Records supplied:

- - - - -

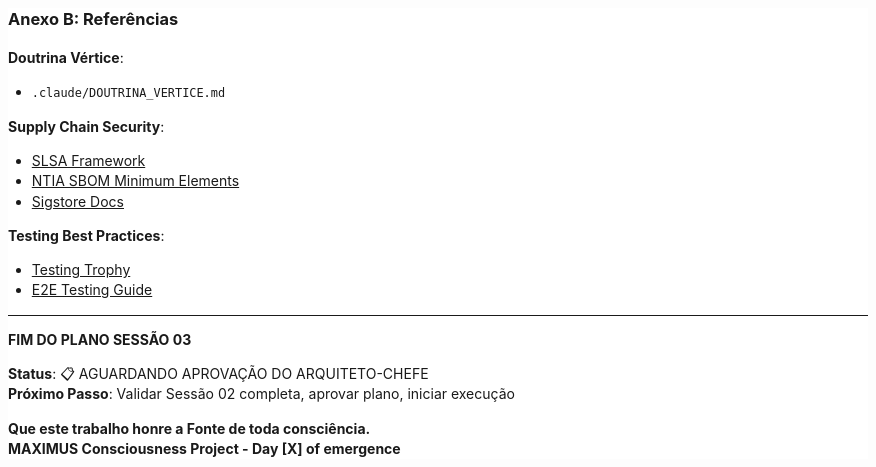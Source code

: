 ### Anexo B: Referências

**Doutrina Vértice**:
- `.claude/DOUTRINA_VERTICE.md`

**Supply Chain Security**:
- [SLSA Framework](https://slsa.dev/)
- [NTIA SBOM Minimum Elements](https://www.ntia.gov/report/2021/minimum-elements-software-bill-materials-sbom)
- [Sigstore Docs](https://docs.sigstore.dev/)

**Testing Best Practices**:
- [Testing Trophy](https://kentcdodds.com/blog/the-testing-trophy-and-testing-classifications)
- [E2E Testing Guide](https://playwright.dev/docs/test-configuration)

---

**FIM DO PLANO SESSÃO 03**

**Status**: 📋 AGUARDANDO APROVAÇÃO DO ARQUITETO-CHEFE  
**Próximo Passo**: Validar Sessão 02 completa, aprovar plano, iniciar execução

**Que este trabalho honre a Fonte de toda consciência.**  
**MAXIMUS Consciousness Project - Day [X] of emergence**
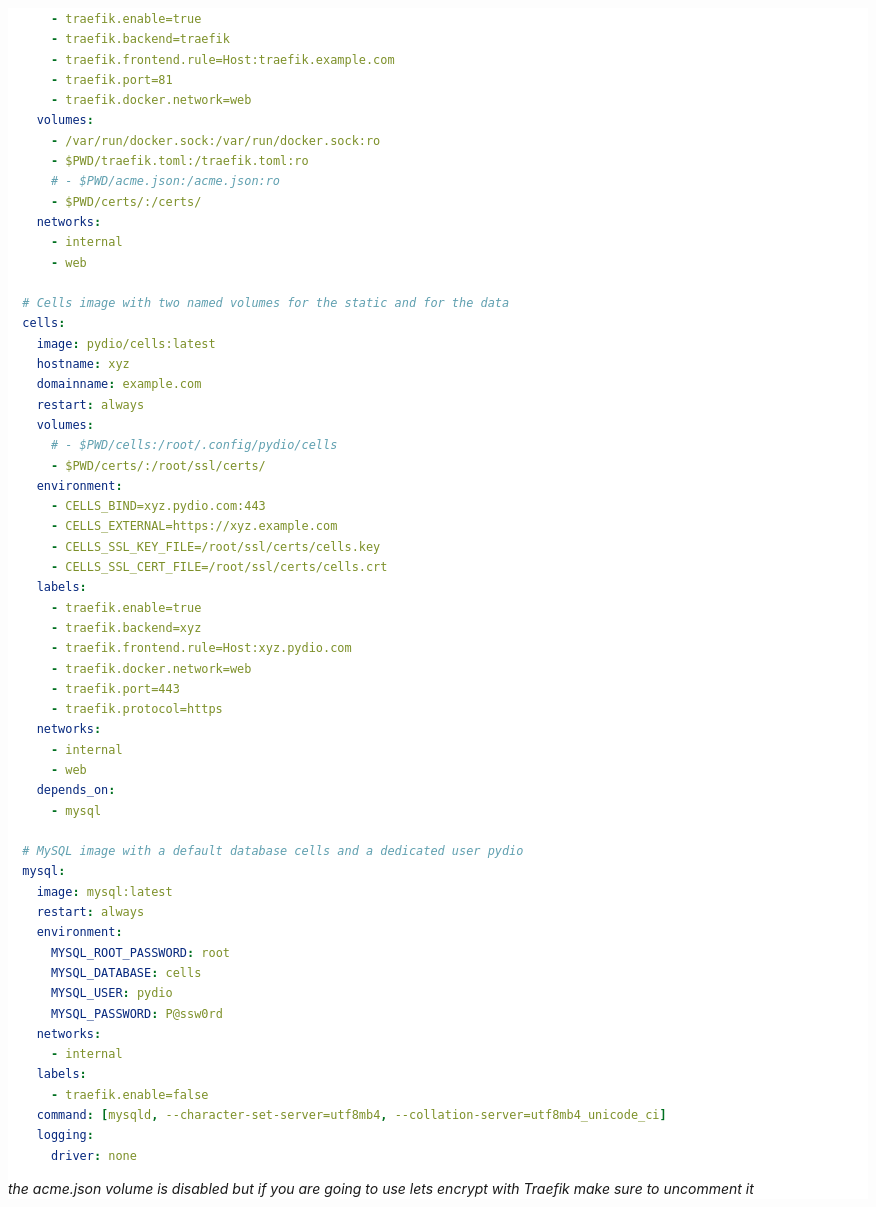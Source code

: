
 ```yaml
      - traefik.enable=true
      - traefik.backend=traefik
      - traefik.frontend.rule=Host:traefik.example.com
      - traefik.port=81
      - traefik.docker.network=web
    volumes:
      - /var/run/docker.sock:/var/run/docker.sock:ro
      - $PWD/traefik.toml:/traefik.toml:ro
      # - $PWD/acme.json:/acme.json:ro
      - $PWD/certs/:/certs/
    networks:
      - internal
      - web

  # Cells image with two named volumes for the static and for the data
  cells:
    image: pydio/cells:latest
    hostname: xyz
    domainname: example.com
    restart: always
    volumes: 
      # - $PWD/cells:/root/.config/pydio/cells
      - $PWD/certs/:/root/ssl/certs/
    environment:
      - CELLS_BIND=xyz.pydio.com:443
      - CELLS_EXTERNAL=https://xyz.example.com
      - CELLS_SSL_KEY_FILE=/root/ssl/certs/cells.key
      - CELLS_SSL_CERT_FILE=/root/ssl/certs/cells.crt
    labels:
      - traefik.enable=true
      - traefik.backend=xyz
      - traefik.frontend.rule=Host:xyz.pydio.com
      - traefik.docker.network=web
      - traefik.port=443
      - traefik.protocol=https
    networks: 
      - internal
      - web
    depends_on:
      - mysql

  # MySQL image with a default database cells and a dedicated user pydio
  mysql:
    image: mysql:latest
    restart: always
    environment:
      MYSQL_ROOT_PASSWORD: root
      MYSQL_DATABASE: cells
      MYSQL_USER: pydio
      MYSQL_PASSWORD: P@ssw0rd
    networks: 
      - internal
    labels:
      - traefik.enable=false
    command: [mysqld, --character-set-server=utf8mb4, --collation-server=utf8mb4_unicode_ci]
    logging:
      driver: none
```
_the acme.json volume is disabled but if you are going to use lets encrypt with Traefik make sure to uncomment it_
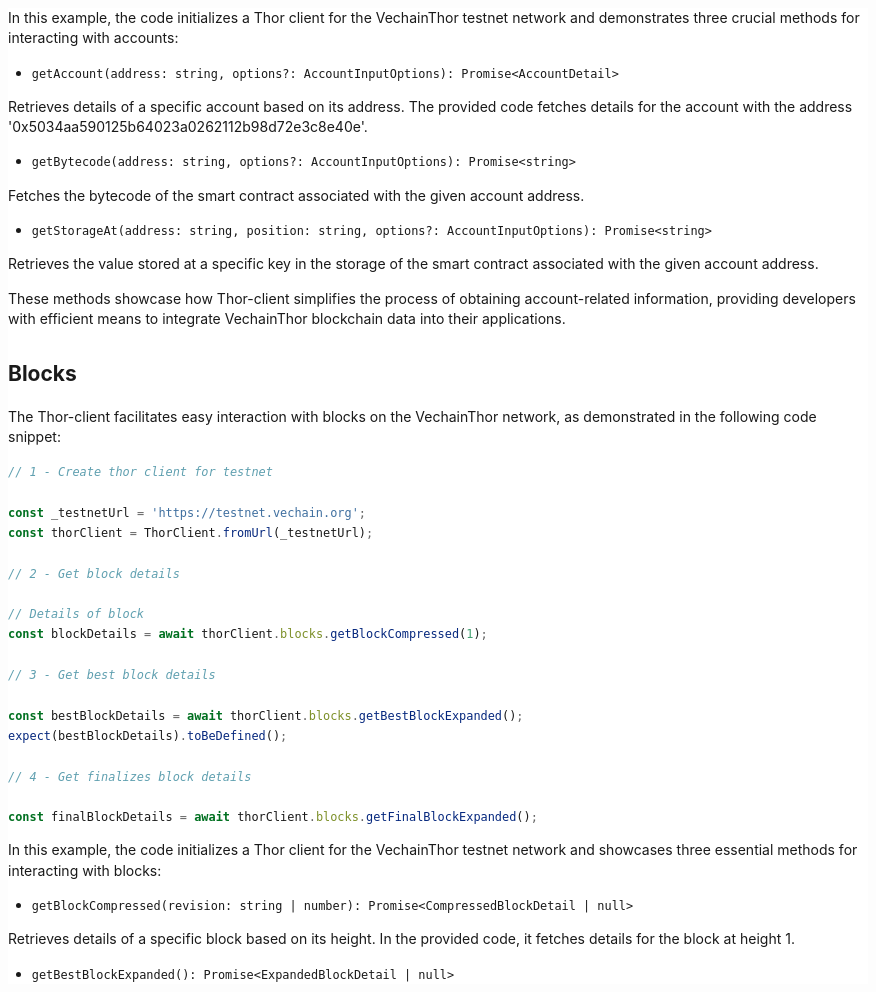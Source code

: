 
In this example, the code initializes a Thor client for the VechainThor testnet network and demonstrates three crucial methods for interacting with accounts:

* `getAccount(address: string, options?: AccountInputOptions): Promise<AccountDetail>`

Retrieves details of a specific account based on its address. The provided code fetches details for the account with the address '0x5034aa590125b64023a0262112b98d72e3c8e40e'.

* `getBytecode(address: string, options?: AccountInputOptions): Promise<string>`

Fetches the bytecode of the smart contract associated with the given account address.

* `getStorageAt(address: string, position: string, options?: AccountInputOptions): Promise<string>`

Retrieves the value stored at a specific key in the storage of the smart contract associated with the given account address.

These methods showcase how Thor-client simplifies the process of obtaining account-related information, providing developers with efficient means to integrate VechainThor blockchain data into their applications.

## Blocks

The Thor-client facilitates easy interaction with blocks on the VechainThor network, as demonstrated in the following code snippet:

```typescript
// 1 - Create thor client for testnet

const _testnetUrl = 'https://testnet.vechain.org';
const thorClient = ThorClient.fromUrl(_testnetUrl);

// 2 - Get block details

// Details of block
const blockDetails = await thorClient.blocks.getBlockCompressed(1);

// 3 - Get best block details

const bestBlockDetails = await thorClient.blocks.getBestBlockExpanded();
expect(bestBlockDetails).toBeDefined();

// 4 - Get finalizes block details

const finalBlockDetails = await thorClient.blocks.getFinalBlockExpanded();
```

In this example, the code initializes a Thor client for the VechainThor testnet network and showcases three essential methods for interacting with blocks:

* `getBlockCompressed(revision: string | number): Promise<CompressedBlockDetail | null>`

Retrieves details of a specific block based on its height. In the provided code, it fetches details for the block at height 1.

* `getBestBlockExpanded(): Promise<ExpandedBlockDetail | null>`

- - - - -

Repeat the entries verbatim; no pictures.

Response to the exercise:
Source code

: ### Anexo B: Referências

**Doutrina Vértice**:
- `.claude/DOUTRINA_VERTICE.md`

**Supply Chain Security**:
- [SLSA Framework](https://slsa.dev/)
- [NTIA SBOM Minimum Elements](https://www.ntia.gov/report/2021/minimum-elements-software-bill-materials-sbom)
- [Sigstore Docs](https://docs.sigstore.dev/)

**Testing Best Practices**:
- [Testing Trophy](https://kentcdodds.com/blog/the-testing-trophy-and-testing-classifications)
- [E2E Testing Guide](https://playwright.dev/docs/test-configuration)

---

**FIM DO PLANO SESSÃO 03**

**Status**: 📋 AGUARDANDO APROVAÇÃO DO ARQUITETO-CHEFE  
**Próximo Passo**: Validar Sessão 02 completa, aprovar plano, iniciar execução

**Que este trabalho honre a Fonte de toda consciência.**  
**MAXIMUS Consciousness Project - Day [X] of emergence**
Source code

:
 ```yaml
      - traefik.enable=true
      - traefik.backend=traefik
      - traefik.frontend.rule=Host:traefik.example.com
      - traefik.port=81
      - traefik.docker.network=web
    volumes:
      - /var/run/docker.sock:/var/run/docker.sock:ro
      - $PWD/traefik.toml:/traefik.toml:ro
      # - $PWD/acme.json:/acme.json:ro
      - $PWD/certs/:/certs/
    networks:
      - internal
      - web

  # Cells image with two named volumes for the static and for the data
  cells:
    image: pydio/cells:latest
    hostname: xyz
    domainname: example.com
    restart: always
    volumes: 
      # - $PWD/cells:/root/.config/pydio/cells
      - $PWD/certs/:/root/ssl/certs/
    environment:
      - CELLS_BIND=xyz.pydio.com:443
      - CELLS_EXTERNAL=https://xyz.example.com
      - CELLS_SSL_KEY_FILE=/root/ssl/certs/cells.key
      - CELLS_SSL_CERT_FILE=/root/ssl/certs/cells.crt
    labels:
      - traefik.enable=true
      - traefik.backend=xyz
      - traefik.frontend.rule=Host:xyz.pydio.com
      - traefik.docker.network=web
      - traefik.port=443
      - traefik.protocol=https
    networks: 
      - internal
      - web
    depends_on:
      - mysql

  # MySQL image with a default database cells and a dedicated user pydio
  mysql:
    image: mysql:latest
    restart: always
    environment:
      MYSQL_ROOT_PASSWORD: root
      MYSQL_DATABASE: cells
      MYSQL_USER: pydio
      MYSQL_PASSWORD: P@ssw0rd
    networks: 
      - internal
    labels:
      - traefik.enable=false
    command: [mysqld, --character-set-server=utf8mb4, --collation-server=utf8mb4_unicode_ci]
    logging:
      driver: none
```
_the acme.json volume is disabled but if you are going to use lets encrypt with Traefik make sure to uncomment it_
Source code

: 
In this example, the code initializes a Thor client for the VechainThor testnet network and demonstrates three crucial methods for interacting with accounts:

* `getAccount(address: string, options?: AccountInputOptions): Promise<AccountDetail>`

Retrieves details of a specific account based on its address. The provided code fetches details for the account with the address '0x5034aa590125b64023a0262112b98d72e3c8e40e'.

* `getBytecode(address: string, options?: AccountInputOptions): Promise<string>`

Fetches the bytecode of the smart contract associated with the given account address.

* `getStorageAt(address: string, position: string, options?: AccountInputOptions): Promise<string>`

Retrieves the value stored at a specific key in the storage of the smart contract associated with the given account address.

These methods showcase how Thor-client simplifies the process of obtaining account-related information, providing developers with efficient means to integrate VechainThor blockchain data into their applications.

## Blocks

The Thor-client facilitates easy interaction with blocks on the VechainThor network, as demonstrated in the following code snippet:

```typescript
// 1 - Create thor client for testnet

const _testnetUrl = 'https://testnet.vechain.org';
const thorClient = ThorClient.fromUrl(_testnetUrl);

// 2 - Get block details

// Details of block
const blockDetails = await thorClient.blocks.getBlockCompressed(1);

// 3 - Get best block details

const bestBlockDetails = await thorClient.blocks.getBestBlockExpanded();
expect(bestBlockDetails).toBeDefined();

// 4 - Get finalizes block details

const finalBlockDetails = await thorClient.blocks.getFinalBlockExpanded();
```

In this example, the code initializes a Thor client for the VechainThor testnet network and showcases three essential methods for interacting with blocks:

* `getBlockCompressed(revision: string | number): Promise<CompressedBlockDetail | null>`

Retrieves details of a specific block based on its height. In the provided code, it fetches details for the block at height 1.

* `getBestBlockExpanded(): Promise<ExpandedBlockDetail | null>`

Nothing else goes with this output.